US CPI Data is Crucial for Markets Today
US treasury yields gained ground again yesterday as New York Fed President John Williams advised that he felt that the Fed needed to see more evidence of cooling inflation before cutting rates. If there wasn’t enough focus on today’s CPI data in the US, those comments probably sharpened it even further. Given the markets expectation for rate cuts in 2024 there is a real risk that if the number comes out higher than expected we could see some hard and fast moves across all products, with stocks taking a hit and the dollar rallying. Bets are still running at 65% that we will see a cut in March from the Fed, but if inflation remains sticky in line with strong jobs data, then there could be a major re-think of the moves that we saw at the end of 2023.

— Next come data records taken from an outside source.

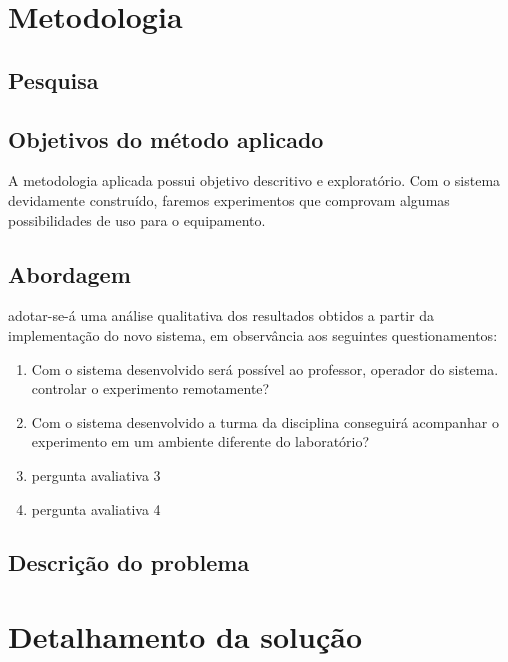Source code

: \documentclass[12pt,a4paper,oneside]{book}
\begin{document}

\chapter{Metodologia}
\label{chapter:Metodologia}
%
\thispagestyle{empty} 
%
\section{Pesquisa}


%
\section{Objetivos do método aplicado}
A metodologia aplicada possui objetivo descritivo e exploratório. Com o sistema devidamente construído, faremos experimentos que comprovam algumas possibilidades de uso para o equipamento.

\section{Abordagem}
adotar-se-á uma análise qualitativa dos resultados obtidos a partir da implementação do novo sistema, em observância aos seguintes questionamentos:
\begin{enumerate}
    \item Com o sistema desenvolvido será possível ao professor, operador do sistema. controlar o experimento remotamente?
    \item Com o sistema desenvolvido a turma da disciplina conseguirá acompanhar o experimento em um ambiente diferente do laboratório?
    \item pergunta avaliativa 3
    \item pergunta avaliativa 4
\end{enumerate}
%
%

\section{Descrição do problema}


%
\chapter{Detalhamento da solução}
%
\thispagestyle{empty} 
%
\end{document}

Calm Trading before the Post CPI Storm
Global financial markets have had a relatively quiet week so far as most traders have been focused on today’s key inflation data out of the US. There is little in the way of any other data releases or central bank updates today in the earlier two sessions and so investors are expecting quiet trading conditions ahead of the New York open. Expectations are for a 0.2% increase in the headline monthly data and a 0.3% increase in the Core number, with the year-on-year rising to 3.2%. Anything significantly off these expectations will see markets move and given the focus that there is on this data we are likely to see markets kick back into action even if the numbers come out dead on their forecasts.